**Problem to work on**
What's needed is an exact retyping of the lines from the start of the listing up to and including the line with "[freeswitch-core] Make nack", minus any pictures.

**Excerpted data**

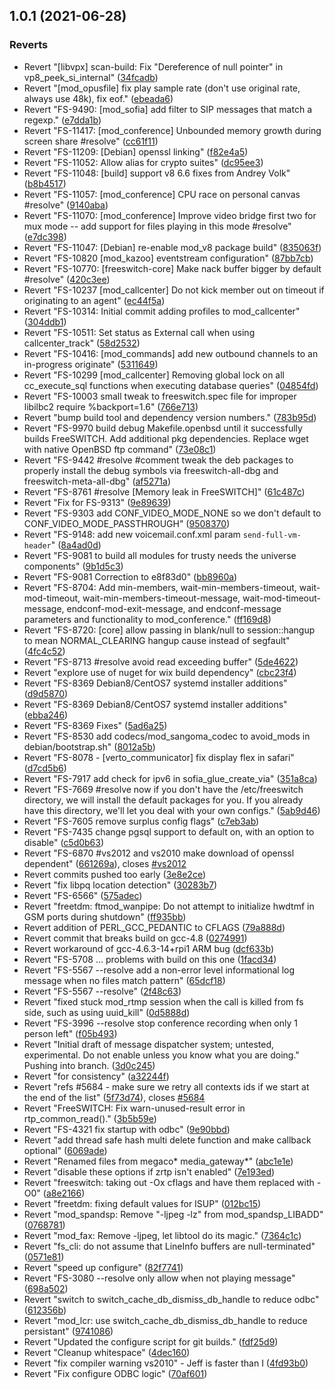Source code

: ## 1.0.1 (2021-06-28)


### Reverts

* Revert "[libvpx] scan-build: Fix "Dereference of null pointer" in vp8_peek_si_internal" ([34fcadb](https://github.com/Telesero/freeswitch/commit/34fcadbd5318da517c67192f32d1f875e705a8ef))
* Revert "[mod_opusfile] fix play sample rate (don't use original rate, always use 48k), fix eof." ([ebeada6](https://github.com/Telesero/freeswitch/commit/ebeada67d1621a4b869a97041b3e3e74ff136e13))
* Revert "FS-9490: [mod_sofia] add filter to SIP messages that match a regexp." ([e7dda1b](https://github.com/Telesero/freeswitch/commit/e7dda1b027f251d3441260f3960dd4cf91cb69a5))
* Revert "FS-11417: [mod_conference] Unbounded memory growth during screen share #resolve" ([cc61f11](https://github.com/Telesero/freeswitch/commit/cc61f11427bbad8b302407c902fe04cd10fa4f91))
* Revert "FS-11209: [Debian] openssl linking" ([f82e4a5](https://github.com/Telesero/freeswitch/commit/f82e4a5944aef7c379b21a3e11ac54d458865d8a))
* Revert "FS-11052: Allow alias for crypto suites" ([dc95ee3](https://github.com/Telesero/freeswitch/commit/dc95ee3d669c9c5028ba7ceb26c6b746a36c8717))
* Revert "FS-11048: [build] support v8 6.6 fixes from Andrey Volk" ([b8b4517](https://github.com/Telesero/freeswitch/commit/b8b4517843ddc5077a5190d6d086c5191dfbf53f))
* Revert "FS-11057: [mod_conference] CPU race on personal canvas #resolve" ([9140aba](https://github.com/Telesero/freeswitch/commit/9140aba9f9e9a4e64279f9a911dd034fdfe075ec))
* Revert "FS-11070: [mod_conference] Improve video bridge first two for mux mode -- add support for files playing in this mode #resolve" ([e7dc398](https://github.com/Telesero/freeswitch/commit/e7dc398a1fcf3d1c3678b523f2e24bf67bb9fa62))
* Revert "FS-11047: [Debian] re-enable mod_v8 package build" ([835063f](https://github.com/Telesero/freeswitch/commit/835063f9d0cb5d826d9307f112fa9d03c51d9330))
* Revert "FS-10820 [mod_kazoo] eventstream configuration" ([87bb7cb](https://github.com/Telesero/freeswitch/commit/87bb7cb5fb6f9fc2ef288b5c3560a85366acead4))
* Revert "FS-10770: [freeswitch-core] Make nack buffer bigger by default #resolve" ([420c3ee](https://github.com/Telesero/freeswitch/commit/420c3ee10cd6f5b772ff05d9d8016c4e51603a43))
* Revert "FS-10237 [mod_callcenter] Do not kick member out on timeout if originating to an agent" ([ec44f5a](https://github.com/Telesero/freeswitch/commit/ec44f5adf27fe0f030627b875e042db3dd5bee0a))
* Revert "FS-10314: Initial commit adding profiles to mod_callcenter" ([304ddb1](https://github.com/Telesero/freeswitch/commit/304ddb13cbacd189018fdf663314309bd906b638))
* Revert "FS-10511: Set status as External call when using callcenter_track" ([58d2532](https://github.com/Telesero/freeswitch/commit/58d25329b927211d241122ed90a7c789d558859a))
* Revert "FS-10416: [mod_commands] add new outbound channels to an in-progress originate" ([5311649](https://github.com/Telesero/freeswitch/commit/53116495d17911a639e6b1d852e6d19e4d712b54))
* Revert "FS-10299 [mod_callcenter] Removing global lock on all cc_execute_sql functions when executing database queries" ([04854fd](https://github.com/Telesero/freeswitch/commit/04854fddaa1548e5d57a90fad74a433bee7a0750))
* Revert "FS-10003 small tweak to freeswitch.spec file for improper libilbc2 require %backport=1.6" ([766e713](https://github.com/Telesero/freeswitch/commit/766e713ed070e5ff9fd44411e17c11f4ca6ffdef))
* Revert "bump build tool and dependency version numbers." ([783b95d](https://github.com/Telesero/freeswitch/commit/783b95d596b3a18b705f26a3baaba003e02a56f4))
* Revert "FS-9970 build debug Makefile.openbsd until it successfully builds FreeSWITCH. Add additional pkg dependencies. Replace wget with native OpenBSD ftp command" ([73e08c1](https://github.com/Telesero/freeswitch/commit/73e08c17615a295ee75be1ff377b866af7446ece))
* Revert "FS-9442 #resolve #comment tweak the deb packages to properly install the debug symbols via freeswitch-all-dbg and freeswitch-meta-all-dbg" ([af5271a](https://github.com/Telesero/freeswitch/commit/af5271a3951c600dc92bb50f08e72aac46bd39dc))
* Revert "FS-8761 #resolve [Memory leak in FreeSWITCH]" ([61c487c](https://github.com/Telesero/freeswitch/commit/61c487c3e8c852765b3a454c523ff3ee1e5a003c))
* Revert "Fix for FS-9313" ([9e89639](https://github.com/Telesero/freeswitch/commit/9e89639c4d65d38609d01e5429a1da19b2a4beb2))
* Revert "FS-9303 add CONF_VIDEO_MODE_NONE so we don't default to CONF_VIDEO_MODE_PASSTHROUGH" ([9508370](https://github.com/Telesero/freeswitch/commit/9508370de85b98cc6783f477f0452732db55468a))
* Revert "FS-9148: add new voicemail.conf.xml param `send-full-vm-header`" ([8a4ad0d](https://github.com/Telesero/freeswitch/commit/8a4ad0da035d8a551eea743b05004ee030bf73e0))
* Revert "FS-9081 to build all modules for trusty needs the universe components" ([9b1d5c3](https://github.com/Telesero/freeswitch/commit/9b1d5c35f6ba3c5029920c4ce710abe8555940c1))
* Revert "FS-9081 Correction to e8f83d0" ([bb8960a](https://github.com/Telesero/freeswitch/commit/bb8960a667c8a487fbdc75372ba5f25e4769bacf))
* Revert "FS-8704: Add min-members, wait-min-members-timeout, wait-mod-timeout, wait-min-members-timeout-message, wait-mod-timeout-message, endconf-mod-exit-message, and endconf-message parameters and functionality to mod_conference." ([ff169d8](https://github.com/Telesero/freeswitch/commit/ff169d8133719d8d219dfda959142301eb246f58))
* Revert "FS-8720: [core] allow passing in blank/null to session::hangup to mean NORMAL_CLEARING hangup cause instead of segfault" ([4fc4c52](https://github.com/Telesero/freeswitch/commit/4fc4c52392e62e926fdada24f0e4af9004428232))
* Revert "FS-8713 #resolve avoid read exceeding buffer" ([5de4622](https://github.com/Telesero/freeswitch/commit/5de46227348289590a6eae24f804938753af00f5))
* Revert "explore use of nuget for wix build dependency" ([cbc23f4](https://github.com/Telesero/freeswitch/commit/cbc23f4db8047a4d50b7c0ff54d38fb67a3ff994))
* Revert "FS-8369 Debian8/CentOS7 systemd installer additions" ([d9d5870](https://github.com/Telesero/freeswitch/commit/d9d5870bff725688f7a01e009ae8d319e1ffb506))
* Revert "FS-8369 Debian8/CentOS7 systemd installer additions" ([ebba246](https://github.com/Telesero/freeswitch/commit/ebba2461925d98526dddb32e55f2a0d82ea3d69f))
* Revert "FS-8369 Fixes" ([5ad6a25](https://github.com/Telesero/freeswitch/commit/5ad6a2533a8e9c3796beaeda7c4d3bd003090f67))
* Revert "FS-8530 add codecs/mod_sangoma_codec to avoid_mods in debian/bootstrap.sh" ([8012a5b](https://github.com/Telesero/freeswitch/commit/8012a5b72bd059fee2722c1384267471c7fe6905))
* Revert "FS-8078 - [verto_communicator] fix display flex in safari" ([d7cd5b6](https://github.com/Telesero/freeswitch/commit/d7cd5b6a1e36bb9eae486ea4e9e5638ab652208a))
* Revert "FS-7917 add check for ipv6 in sofia_glue_create_via" ([351a8ca](https://github.com/Telesero/freeswitch/commit/351a8ca34c390333ced203172368761bc11e0e59))
* Revert "FS-7669 #resolve now if you don't have the /etc/freeswitch directory, we will install the default packages for you. If you already have this directory, we'll let you deal with your own configs." ([5ab9d46](https://github.com/Telesero/freeswitch/commit/5ab9d466913e2d128c2b2bd73e826b898497114a))
* Revert "FS-7605 remove surplus config flags" ([c7eb3ab](https://github.com/Telesero/freeswitch/commit/c7eb3abc166d5f7ff9c8d2c9c271d9ba45e2da0e))
* Revert "FS-7435 change pgsql support to default on, with an option to disable" ([c5d0b63](https://github.com/Telesero/freeswitch/commit/c5d0b63300b3c36a808a70987e392731bbbf1777))
* Revert "FS-6870 #vs2012 and vs2010 make download of openssl dependent" ([661269a](https://github.com/Telesero/freeswitch/commit/661269a46f768c0507627a6051c80043139afb4a)), closes [#vs2012](https://github.com/Telesero/freeswitch/issues/vs2012)
* Revert commits pushed too early ([3e8e2ce](https://github.com/Telesero/freeswitch/commit/3e8e2ce151d5d1e33eed3f9ff633ff8ade9d0b97))
* Revert "fix libpq location detection" ([30283b7](https://github.com/Telesero/freeswitch/commit/30283b7f6bb92f25cbde18760473f441a025263e))
* Revert "FS-6566" ([575adec](https://github.com/Telesero/freeswitch/commit/575adecf75516ab5abbfb6b5934a54b4b835bdd0))
* Revert "freetdm: ftmod_wanpipe: Do not attempt to initialize hwdtmf in GSM ports during shutdown" ([ff935bb](https://github.com/Telesero/freeswitch/commit/ff935bb1d95d3a27343aa3798dbe50607731e09b))
* Revert addition of PERL_GCC_PEDANTIC to CFLAGS ([79a888d](https://github.com/Telesero/freeswitch/commit/79a888de2cd08fbe4c17e697c631daec79d99e99))
* Revert commit that breaks build on gcc-4.8 ([0274991](https://github.com/Telesero/freeswitch/commit/027499173233a059073046416cb8f834450e3fc5))
* Revert workaround of gcc-4.6.3-14+rpi1 ARM bug ([dcf633b](https://github.com/Telesero/freeswitch/commit/dcf633b1dde874d44f20617f00dad3108c2e621a))
* Revert "FS-5708 ... problems with build on this one ([1facd34](https://github.com/Telesero/freeswitch/commit/1facd34bde5986e521abbd28509edd79855c7c6a))
* Revert "FS-5567 --resolve add a non-error level informational log message when no files match pattern" ([65dcf18](https://github.com/Telesero/freeswitch/commit/65dcf18d5ffd0a17fa101adcf7ccfe62f0a7913b))
* Revert "FS-5567 --resolve" ([2f48c63](https://github.com/Telesero/freeswitch/commit/2f48c63107fd076b477eb8e1c9ec40e1b903ec91))
* Revert "fixed stuck mod_rtmp session when the call is killed from fs side, such as using uuid_kill" ([0d5888d](https://github.com/Telesero/freeswitch/commit/0d5888de2f3542285d70f672fde2c1982d4c4dc5))
* Revert "FS-3996 --resolve stop conference recording when only 1 person left" ([f05b493](https://github.com/Telesero/freeswitch/commit/f05b493367b0f9aa884c725aa10912f5b414fa0b))
* Revert "Initial draft of message dispatcher system; untested, experimental. Do not enable unless you know what you are doing." Pushing into branch. ([3d0c245](https://github.com/Telesero/freeswitch/commit/3d0c245f80a764d0d3dd06c647e5051a1373e4e3))
* Revert "for consistency" ([a32244f](https://github.com/Telesero/freeswitch/commit/a32244fe38a5f4811d6487abc66776c9119cf43e))
* Revert "refs #5684 - make sure we retry all contexts ids if we start at the end of the list" ([5f73d74](https://github.com/Telesero/freeswitch/commit/5f73d7457f2a92edf73750553b6ab983b5e0d43d)), closes [#5684](https://github.com/Telesero/freeswitch/issues/5684)
* Revert "FreeSWITCH: Fix warn-unused-result error in rtp_common_read()." ([3b5b59e](https://github.com/Telesero/freeswitch/commit/3b5b59e693f5c36568055427ea097c4ba40b4913))
* Revert "FS-4321 fix startup with odbc" ([9e90bbd](https://github.com/Telesero/freeswitch/commit/9e90bbd12b0278c8ad9e5ceced8d1c771723ce41))
* Revert "add thread safe hash multi delete function and make callback optional" ([6069ade](https://github.com/Telesero/freeswitch/commit/6069adece54b98eacd9cfbf3306e9d7ca093da72))
* Revert "Renamed files from megaco* media_gateway*" ([abc1e1e](https://github.com/Telesero/freeswitch/commit/abc1e1e42bafad6c2c428d48db44acb1b81be379))
* Revert "disable these options if zrtp isn't enabled" ([7e193ed](https://github.com/Telesero/freeswitch/commit/7e193ed3827edf4534bf63167d3fb071a799ec1f))
* Revert "freeswitch: taking out -Ox cflags and have them replaced with -O0" ([a8e2166](https://github.com/Telesero/freeswitch/commit/a8e21663ce6684eb665dfddfd1757e76ad13a152))
* Revert "freetdm: fixing default values for ISUP" ([012bc15](https://github.com/Telesero/freeswitch/commit/012bc154b07aec248fe4b91581ba1a5ea1d3f0d9))
* Revert "mod_spandsp: Remove "-ljpeg -lz" from mod_spandsp_LIBADD" ([0768781](https://github.com/Telesero/freeswitch/commit/0768781e7137c19c1cbcddc6daf0198221c7d204))
* Revert "mod_fax: Remove -ljpeg, let libtool do its magic." ([7364c1c](https://github.com/Telesero/freeswitch/commit/7364c1c276da8087f40efdaf96efe795955cd9d1))
* Revert "fs_cli: do not assume that LineInfo buffers are null-terminated" ([0571e81](https://github.com/Telesero/freeswitch/commit/0571e81a4bdb2229bbc39968a1b25268066e324a))
* Revert "speed up configure" ([82f7741](https://github.com/Telesero/freeswitch/commit/82f77413e9253d468b9f530267fee2edfb3d61ab))
* Revert "FS-3080 --resolve only allow when not playing message" ([698a502](https://github.com/Telesero/freeswitch/commit/698a50298a93ccac19ec402dfbec995ebf9fbfa2))
* Revert "switch to switch_cache_db_dismiss_db_handle to reduce odbc" ([612356b](https://github.com/Telesero/freeswitch/commit/612356b7b608e2d128f1af5fea8cbea21d919955))
* Revert "mod_lcr: use switch_cache_db_dismiss_db_handle to reduce persistant" ([9741086](https://github.com/Telesero/freeswitch/commit/97410869757b9a81ac823df4f441194ba9762553))
* Revert "Updated the configure script for git builds." ([fdf25d9](https://github.com/Telesero/freeswitch/commit/fdf25d97df83864d895c31dbe258875358ffd589))
* Revert "Cleanup whitespace" ([4dec160](https://github.com/Telesero/freeswitch/commit/4dec1607ce647ac5b6380fa62fd1efdd16c630ba))
* Revert "fix compiler warning vs2010" - Jeff is faster than I ([4fd93b0](https://github.com/Telesero/freeswitch/commit/4fd93b0e67ed0a5daf81bd8d4c104515ae1a9df3))
* Revert "Fix configure ODBC logic" ([70af601](https://github.com/Telesero/freeswitch/commit/70af6013606120b68e86664889b8fdd282535edf))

**Task answer**
Source code

: ## 1.0.1 (2021-06-28)


### Reverts

* Revert "[libvpx] scan-build: Fix "Dereference of null pointer" in vp8_peek_si_internal" ([34fcadb](https://github.com/Telesero/freeswitch/commit/34fcadbd5318da517c67192f32d1f875e705a8ef))
* Revert "[mod_opusfile] fix play sample rate (don't use original rate, always use 48k), fix eof." ([ebeada6](https://github.com/Telesero/freeswitch/commit/ebeada67d1621a4b869a97041b3e3e74ff136e13))
* Revert "FS-9490: [mod_sofia] add filter to SIP messages that match a regexp." ([e7dda1b](https://github.com/Telesero/freeswitch/commit/e7dda1b027f251d3441260f3960dd4cf91cb69a5))
* Revert "FS-11417: [mod_conference] Unbounded memory growth during screen share #resolve" ([cc61f11](https://github.com/Telesero/freeswitch/commit/cc61f11427bbad8b302407c902fe04cd10fa4f91))
* Revert "FS-11209: [Debian] openssl linking" ([f82e4a5](https://github.com/Telesero/freeswitch/commit/f82e4a5944aef7c379b21a3e11ac54d458865d8a))
* Revert "FS-11052: Allow alias for crypto suites" ([dc95ee3](https://github.com/Telesero/freeswitch/commit/dc95ee3d669c9c5028ba7ceb26c6b746a36c8717))
* Revert "FS-11048: [build] support v8 6.6 fixes from Andrey Volk" ([b8b4517](https://github.com/Telesero/freeswitch/commit/b8b4517843ddc5077a5190d6d086c5191dfbf53f))
* Revert "FS-11057: [mod_conference] CPU race on personal canvas #resolve" ([9140aba](https://github.com/Telesero/freeswitch/commit/9140aba9f9e9a4e64279f9a911dd034fdfe075ec))
* Revert "FS-11070: [mod_conference] Improve video bridge first two for mux mode -- add support for files playing in this mode #resolve" ([e7dc398](https://github.com/Telesero/freeswitch/commit/e7dc398a1fcf3d1c3678b523f2e24bf67bb9fa62))
* Revert "FS-11047: [Debian] re-enable mod_v8 package build" ([835063f](https://github.com/Telesero/freeswitch/commit/835063f9d0cb5d826d9307f112fa9d03c51d9330))
* Revert "FS-10820 [mod_kazoo] eventstream configuration" ([87bb7cb](https://github.com/Telesero/freeswitch/commit/87bb7cb5fb6f9fc2ef288b5c3560a85366acead4))
* Revert "FS-10770: [freeswitch-core] Make nack buffer bigger by default #resolve" ([420c3ee](https://github.com/Telesero/freeswitch/commit/420c3ee10cd6f5b772ff05d9d8016c4e51603a43))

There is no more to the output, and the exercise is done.